As I mentioned in my previous Coffee post, the expectation for this “honey” processed lot was for a fairly full-bodied brew with reasonably low to medium acidity. A little on the Carmen Estate from Ministry Grounds:
Carmen Estate is situated in the Paso Ancho Valley, which is located in the Chiriqui province, close to the border with Costa Rica in western Panama. Paso Ancho Valley lies on the western slopes of the Baru Volcano. The Baru is an inactive volcano located between the Boquete and Volcan-Candela areas. At 3,500 meters above sea level, the Baru is the highest point in Panama. The Baru Volcano has provided very rich, deep and fertile soils to the Paso Ancho Valley micro region.
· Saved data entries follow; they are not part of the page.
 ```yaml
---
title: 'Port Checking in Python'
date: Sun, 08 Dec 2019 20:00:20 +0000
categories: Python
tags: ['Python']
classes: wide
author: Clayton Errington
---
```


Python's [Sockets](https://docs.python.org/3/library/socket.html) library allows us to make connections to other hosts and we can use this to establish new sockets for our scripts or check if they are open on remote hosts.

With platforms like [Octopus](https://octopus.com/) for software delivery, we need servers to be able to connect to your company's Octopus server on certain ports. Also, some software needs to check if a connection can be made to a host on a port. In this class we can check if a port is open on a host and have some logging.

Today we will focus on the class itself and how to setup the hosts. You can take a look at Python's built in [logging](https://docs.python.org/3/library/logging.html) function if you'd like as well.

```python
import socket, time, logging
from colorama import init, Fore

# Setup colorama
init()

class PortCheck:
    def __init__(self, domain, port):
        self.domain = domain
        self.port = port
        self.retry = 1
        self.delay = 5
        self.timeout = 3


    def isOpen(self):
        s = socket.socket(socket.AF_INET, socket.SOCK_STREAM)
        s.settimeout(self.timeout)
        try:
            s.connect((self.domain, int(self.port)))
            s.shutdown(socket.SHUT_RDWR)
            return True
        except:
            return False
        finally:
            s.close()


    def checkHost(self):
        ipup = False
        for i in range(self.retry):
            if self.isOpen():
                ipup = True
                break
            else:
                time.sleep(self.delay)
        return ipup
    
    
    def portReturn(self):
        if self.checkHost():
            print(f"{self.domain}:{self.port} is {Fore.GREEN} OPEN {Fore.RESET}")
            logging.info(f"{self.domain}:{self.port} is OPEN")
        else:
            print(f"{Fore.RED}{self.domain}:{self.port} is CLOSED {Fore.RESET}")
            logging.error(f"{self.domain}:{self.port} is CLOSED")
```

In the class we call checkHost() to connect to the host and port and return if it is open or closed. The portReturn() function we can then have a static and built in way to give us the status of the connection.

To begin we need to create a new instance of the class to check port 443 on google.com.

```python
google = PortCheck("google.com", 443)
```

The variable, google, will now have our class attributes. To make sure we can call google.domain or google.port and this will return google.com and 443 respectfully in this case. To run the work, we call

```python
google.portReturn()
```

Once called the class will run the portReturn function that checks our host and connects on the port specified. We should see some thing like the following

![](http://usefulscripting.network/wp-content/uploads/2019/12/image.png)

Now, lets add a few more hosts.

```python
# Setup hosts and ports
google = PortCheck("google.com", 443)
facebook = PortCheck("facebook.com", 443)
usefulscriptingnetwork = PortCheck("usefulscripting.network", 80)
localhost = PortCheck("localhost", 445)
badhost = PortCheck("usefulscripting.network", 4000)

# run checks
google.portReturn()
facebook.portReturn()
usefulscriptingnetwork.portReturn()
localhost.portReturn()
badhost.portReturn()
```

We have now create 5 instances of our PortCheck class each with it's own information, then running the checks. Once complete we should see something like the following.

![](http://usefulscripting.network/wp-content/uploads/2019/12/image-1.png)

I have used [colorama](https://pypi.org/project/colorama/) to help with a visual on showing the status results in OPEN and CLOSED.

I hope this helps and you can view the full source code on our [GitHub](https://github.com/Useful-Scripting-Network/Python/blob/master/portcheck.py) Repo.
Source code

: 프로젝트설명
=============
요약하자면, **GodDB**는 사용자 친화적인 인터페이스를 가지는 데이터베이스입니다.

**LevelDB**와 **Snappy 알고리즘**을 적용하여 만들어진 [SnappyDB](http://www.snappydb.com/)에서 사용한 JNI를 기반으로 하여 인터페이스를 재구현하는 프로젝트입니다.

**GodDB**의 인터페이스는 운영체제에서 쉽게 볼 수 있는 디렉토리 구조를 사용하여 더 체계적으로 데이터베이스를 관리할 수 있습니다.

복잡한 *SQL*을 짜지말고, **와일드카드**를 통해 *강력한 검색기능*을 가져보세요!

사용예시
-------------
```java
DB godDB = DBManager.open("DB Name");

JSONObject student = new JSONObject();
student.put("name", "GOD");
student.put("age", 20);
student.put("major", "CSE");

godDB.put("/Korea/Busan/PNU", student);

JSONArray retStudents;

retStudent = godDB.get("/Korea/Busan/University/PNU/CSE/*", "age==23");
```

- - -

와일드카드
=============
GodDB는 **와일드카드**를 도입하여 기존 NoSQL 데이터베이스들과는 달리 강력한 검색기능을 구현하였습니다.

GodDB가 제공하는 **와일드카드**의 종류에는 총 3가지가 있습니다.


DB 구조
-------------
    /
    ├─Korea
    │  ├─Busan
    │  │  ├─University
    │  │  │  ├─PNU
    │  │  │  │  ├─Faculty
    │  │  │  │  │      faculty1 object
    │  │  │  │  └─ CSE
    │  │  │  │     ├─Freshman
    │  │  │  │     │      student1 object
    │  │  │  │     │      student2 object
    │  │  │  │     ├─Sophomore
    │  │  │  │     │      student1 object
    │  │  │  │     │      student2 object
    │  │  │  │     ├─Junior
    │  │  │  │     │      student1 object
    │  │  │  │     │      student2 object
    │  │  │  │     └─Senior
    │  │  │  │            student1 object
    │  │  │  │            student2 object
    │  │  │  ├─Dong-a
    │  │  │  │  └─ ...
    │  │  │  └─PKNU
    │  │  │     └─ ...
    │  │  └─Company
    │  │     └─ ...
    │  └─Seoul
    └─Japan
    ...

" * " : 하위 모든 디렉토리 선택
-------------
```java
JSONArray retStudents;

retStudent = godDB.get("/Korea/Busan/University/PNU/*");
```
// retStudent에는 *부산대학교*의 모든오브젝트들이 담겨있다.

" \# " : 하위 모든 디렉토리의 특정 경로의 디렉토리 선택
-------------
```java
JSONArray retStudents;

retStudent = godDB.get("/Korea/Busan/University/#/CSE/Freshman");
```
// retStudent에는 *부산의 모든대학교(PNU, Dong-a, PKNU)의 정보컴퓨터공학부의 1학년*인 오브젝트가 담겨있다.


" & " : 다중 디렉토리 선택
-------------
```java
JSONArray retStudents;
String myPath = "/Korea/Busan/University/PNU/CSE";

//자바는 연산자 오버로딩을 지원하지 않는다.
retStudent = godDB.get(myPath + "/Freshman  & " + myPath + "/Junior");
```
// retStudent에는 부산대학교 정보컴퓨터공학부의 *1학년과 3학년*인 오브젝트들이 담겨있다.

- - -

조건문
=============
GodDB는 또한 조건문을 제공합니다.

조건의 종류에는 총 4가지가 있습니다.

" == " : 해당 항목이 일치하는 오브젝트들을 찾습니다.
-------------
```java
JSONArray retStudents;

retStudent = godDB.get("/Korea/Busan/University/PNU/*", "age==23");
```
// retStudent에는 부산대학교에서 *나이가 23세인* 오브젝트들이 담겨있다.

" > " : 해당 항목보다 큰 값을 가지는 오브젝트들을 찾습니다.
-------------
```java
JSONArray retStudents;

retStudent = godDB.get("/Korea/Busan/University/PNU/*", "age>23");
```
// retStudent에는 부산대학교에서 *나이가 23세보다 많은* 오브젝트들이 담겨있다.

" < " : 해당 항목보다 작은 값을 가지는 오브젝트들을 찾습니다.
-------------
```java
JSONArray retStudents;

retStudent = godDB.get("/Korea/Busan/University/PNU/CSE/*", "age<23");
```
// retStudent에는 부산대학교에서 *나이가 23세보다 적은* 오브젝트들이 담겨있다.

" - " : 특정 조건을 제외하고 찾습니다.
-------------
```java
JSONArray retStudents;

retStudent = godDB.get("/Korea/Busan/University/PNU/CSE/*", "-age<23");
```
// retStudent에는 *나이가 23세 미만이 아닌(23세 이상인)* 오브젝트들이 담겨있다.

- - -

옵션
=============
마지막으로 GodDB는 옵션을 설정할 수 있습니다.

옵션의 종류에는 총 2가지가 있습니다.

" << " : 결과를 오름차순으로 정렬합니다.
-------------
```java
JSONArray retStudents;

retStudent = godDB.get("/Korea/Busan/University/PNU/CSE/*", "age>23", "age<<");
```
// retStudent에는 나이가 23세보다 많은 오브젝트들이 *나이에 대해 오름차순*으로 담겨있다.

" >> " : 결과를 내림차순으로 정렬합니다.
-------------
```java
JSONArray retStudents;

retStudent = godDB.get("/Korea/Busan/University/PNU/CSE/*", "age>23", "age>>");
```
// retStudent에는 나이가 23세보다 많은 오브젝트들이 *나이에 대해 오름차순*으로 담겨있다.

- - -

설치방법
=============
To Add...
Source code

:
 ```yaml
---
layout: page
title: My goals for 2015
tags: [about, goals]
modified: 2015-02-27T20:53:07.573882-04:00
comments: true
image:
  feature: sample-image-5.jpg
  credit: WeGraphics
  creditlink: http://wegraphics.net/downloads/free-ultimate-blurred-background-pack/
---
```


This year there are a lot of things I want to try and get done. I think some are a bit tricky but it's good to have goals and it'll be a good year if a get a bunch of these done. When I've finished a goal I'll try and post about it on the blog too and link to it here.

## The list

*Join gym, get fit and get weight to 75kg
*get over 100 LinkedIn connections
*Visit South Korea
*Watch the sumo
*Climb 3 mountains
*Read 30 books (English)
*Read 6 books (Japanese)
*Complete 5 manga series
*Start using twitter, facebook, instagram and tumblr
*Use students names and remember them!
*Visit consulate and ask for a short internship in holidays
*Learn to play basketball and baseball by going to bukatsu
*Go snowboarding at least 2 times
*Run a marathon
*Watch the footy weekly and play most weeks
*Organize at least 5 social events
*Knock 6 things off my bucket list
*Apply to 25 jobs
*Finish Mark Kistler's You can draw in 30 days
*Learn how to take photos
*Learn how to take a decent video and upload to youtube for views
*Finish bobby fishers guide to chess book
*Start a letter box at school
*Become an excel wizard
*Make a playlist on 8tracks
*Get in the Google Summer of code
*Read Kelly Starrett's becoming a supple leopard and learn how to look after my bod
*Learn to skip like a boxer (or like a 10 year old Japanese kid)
This coupled with regular rainfall and appropriate altitude are a key factor in the outstanding quality portrayed by the coffee produced in this micro region.
Expectations aside, how did it actually taste?
– Panama Carmen Estate
– Altitude: 1250–1500mtrs
– Crop Year: 2013
– Varietal: Catuai Caturra Typica
– Processing: Washed
Latte; Hario V60 Pourover; Aeropress
Milk course – When brewed with milk, there is enough body to carry the drink, and a nice creamy finish, however the low acidity and overly subtle fruit flavours result in a fairly middle of the road experience overall.
V60 – Hints of stone fruit sweetness in this form of brewing; really came to life after most of the heat had come out of the brew. A fairly long, subtle finish. I suspect this would make a great cold brew.
Aeropress – Performed pretty well in this method. Noticeably low acidity, with undertones of the fruitiness seen in the V60 above. Both the V60 and Aeropress would be my preferred methods of consumption with this particular varietal.
Conclusion; Know this
Overall, a solid performer across most forms of brewing. A couple of points to note however. Firstly, the sweetness of the brew increased significantly as it cooled, and perhaps would be well suited to a cold brew. In addition, it would probably work quite well in a blend, providing some body in the middle and creaminess to the finish. I’m of the opinion it just needs a little more fruitiness to drive the overall flavour profile.
Thankfully, brewing the Carmen Estate overlapped with another batch of roasting which included this Ethiopian Yirgacheffe, a variety I have always found brings a lot of fruit to the cup.
Hence, a blend was created with 40% Carmen Estate, 40% Yirgacheffe, and 20% Indonesian Blue Batak. The Yirgacheffe added a great burst of fruitiness, with blueberry and lemon/lime flavours, whereas the Blue Batak provided a hint of spice, which together, improved the milk based drink significantly and really packed more sweetness into the V60 and Aeropress.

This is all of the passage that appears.